Dix ans avant mai 1968, mai 1958 fut une sorte de mai 68 à l’envers.

Depuis le début de la guerre d’indépendance en Algérie ( novembre 1954 ), en France, la quatrième république est en état de choc démocratique.

Le 8 mai 1958, le président de la République, René Coty, désigne un énième président du conseil, Pierre Pflimlin, pour conduire une politique gouvernementale erratique marquée au fer rouge par la décolonisation subie ou forcée.

En pleine guerre d’Algérie, Pflimlin est favorable à une reprise des pourparlers avec le FLN algérien dans le but d’obtenir un cessez-le-feu.

Ce changement d’orientation gouvernemental provoque la colère du ministre-résident en Algérie, Robert Lacoste qui dénonce : « Un Diên Biên Phu diplomatique en préparation ». Dans les jours qui suivent, la population européenne algérienne est mobilisée par des activistes d’extrême droite et les réseaux gaullistes.

Le 13 mai, jour de l’investiture de Pflimlin à Paris, un coup d’État est mené à Alger à l’initiative des activistes et des gaullistes.
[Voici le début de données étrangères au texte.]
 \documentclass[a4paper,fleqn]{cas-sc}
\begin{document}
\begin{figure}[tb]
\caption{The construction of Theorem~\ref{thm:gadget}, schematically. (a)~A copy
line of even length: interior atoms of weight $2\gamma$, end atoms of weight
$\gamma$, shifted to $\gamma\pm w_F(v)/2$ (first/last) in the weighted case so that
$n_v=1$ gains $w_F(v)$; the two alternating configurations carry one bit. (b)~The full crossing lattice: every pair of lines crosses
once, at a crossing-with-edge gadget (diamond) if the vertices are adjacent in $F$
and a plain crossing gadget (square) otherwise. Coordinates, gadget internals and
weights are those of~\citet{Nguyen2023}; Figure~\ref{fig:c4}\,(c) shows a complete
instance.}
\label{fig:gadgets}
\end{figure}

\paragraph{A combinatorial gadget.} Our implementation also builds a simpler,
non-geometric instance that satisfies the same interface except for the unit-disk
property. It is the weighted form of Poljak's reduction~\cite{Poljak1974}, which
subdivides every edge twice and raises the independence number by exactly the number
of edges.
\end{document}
Le siège du gouvernement est investi par les manifestants. Les généraux Massu et Salan fondent un Comité de salut public pour pérenniser l’Algérie française.
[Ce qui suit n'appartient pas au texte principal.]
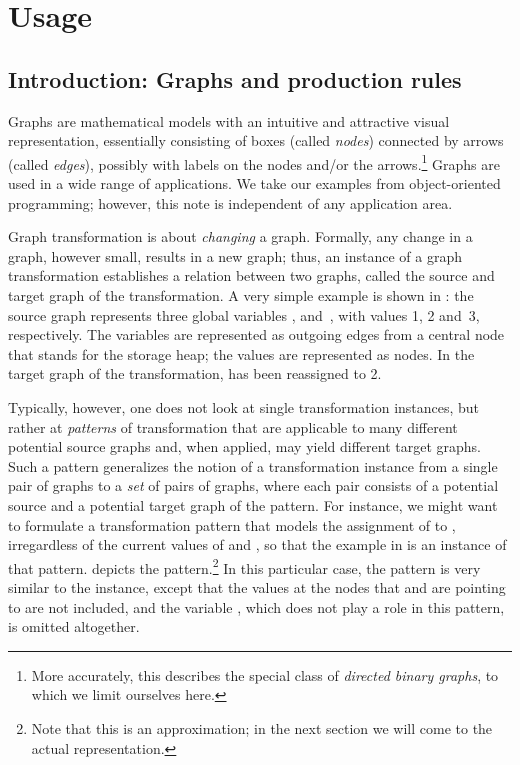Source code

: \section{Usage}

\subsection{Introduction: Graphs and production rules}

Graphs are mathematical models with an intuitive and attractive visual
representation, essentially consisting of boxes (called \emph{nodes}) connected
by arrows (called \emph{edges}), possibly with labels on the nodes and/or the
arrows.\footnote{More accurately, this describes the special class of
\emph{directed binary graphs}, to which we limit ourselves here.} Graphs are
used in a wide range of applications. We take our examples from object-oriented
programming; however, this note is independent of any application area.

Graph transformation is about \emph{changing} a graph. Formally, any change in
a graph, however small, results in a new graph; thus, an instance of a graph
transformation establishes a relation between two graphs, called the source and
target graph of the transformation. A very simple example is shown in
: the source graph represents three global variables \xx,
\yy{} and~\zz, with values 1, 2 and~3, respectively. The variables are
represented as outgoing edges from a central node that stands for the storage
heap; the values are represented as nodes. In the target graph of the
transformation, \xx{} has been reassigned to 2.
%

Typically, however, one does not look at single transformation instances, but
rather at \emph{patterns} of transformation that are applicable to many
different potential source graphs and, when applied, may yield different target
graphs. Such a pattern generalizes the notion of a transformation instance from
a single pair of graphs to a \emph{set} of pairs of graphs, where each pair
consists of a potential source and a potential target graph of the pattern. For
instance, we might want to formulate a transformation pattern that models the
assignment of \yy{} to \xx, irregardless of the current values of
\xx{} and \yy, so that the example in  is an
instance of that pattern.  depicts the
pattern.\footnote{Note that this is an approximation; in the next section
  we will come to the actual representation.} In this particular case, the
pattern is very similar to the instance, except that the values at the nodes
that \xx{} and \yy{} are pointing to are not included, and the variable
\zz, which does not play a role in this pattern, is omitted altogether.
%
Ce comité exige la création, en France, d’un gouvernement d’exception.

Malgré ce chantage insurrectionnel, l’Assemblée nationale accorde le 14 mai à Paris sa confiance au gouvernement Pflimlin. Ce gouvernement se fixe pour tâche de condamner la torture en Algérie et de négocier avec le FLN. Parallèlement, le président Coty ordonne sans succès aux militaires en Algérie de rester sous l’autorité de son gouvernement.

Le 15 mai à Alger, le général Salan et le Comité de Salut Public choisissent de se rallier aux réseaux gaullistes. Ils lancent un tonitruant « Vive de Gaulle ! » qui ouvre la voie à la reconquête gaulliste. Dans un numéro millimétré, de Gaulle, depuis la France se déclare prêt à assumer les pouvoirs de la république.
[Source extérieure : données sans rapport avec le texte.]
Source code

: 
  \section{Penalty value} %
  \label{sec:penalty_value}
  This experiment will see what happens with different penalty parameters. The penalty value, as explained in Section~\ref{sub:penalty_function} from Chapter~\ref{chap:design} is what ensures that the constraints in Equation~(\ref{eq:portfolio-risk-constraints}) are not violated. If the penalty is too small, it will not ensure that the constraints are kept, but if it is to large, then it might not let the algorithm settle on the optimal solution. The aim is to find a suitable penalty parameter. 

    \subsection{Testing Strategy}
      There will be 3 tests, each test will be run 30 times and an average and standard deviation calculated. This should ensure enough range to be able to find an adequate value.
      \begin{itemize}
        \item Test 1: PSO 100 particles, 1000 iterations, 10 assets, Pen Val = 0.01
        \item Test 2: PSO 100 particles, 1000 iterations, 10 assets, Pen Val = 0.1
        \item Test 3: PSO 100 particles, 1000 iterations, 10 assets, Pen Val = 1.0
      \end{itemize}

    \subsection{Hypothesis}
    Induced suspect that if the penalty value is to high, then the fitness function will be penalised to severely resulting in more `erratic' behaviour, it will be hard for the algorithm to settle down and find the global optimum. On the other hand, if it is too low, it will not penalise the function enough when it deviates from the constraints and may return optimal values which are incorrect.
Le 16 mai, l’Assemblée nationale instaure l’État d’urgence. Les pouvoirs spéciaux en Algérie sont renouvelés.

Le 19 mai, de Gaulle indique que s’il est amené à se voir déléguer des pouvoirs exceptionnels, cela ne pourra se faire « suivant la procédure et les rites habituels ».

À partir du 21 mai, de nombreux parlementaires annoncent leur ralliement à de Gaulle. En invoquant un risque de putsch militaire sur le continent ils proposent à la place un homme et un État forts.

À partir du 24 mai, des Comités de salut public sont constitués en Corse pour exercer une pression supplémentaire sur le gouvernement légal et sur Coty.

Le 27 mai, de Gaulle déclare « J’ai entamé le processus régulier nécessaire à l’établissement d’un gouvernement républicain ». Ce faisant, assuré du soutien de l’armée, il court-circuite les instances républicaines en place.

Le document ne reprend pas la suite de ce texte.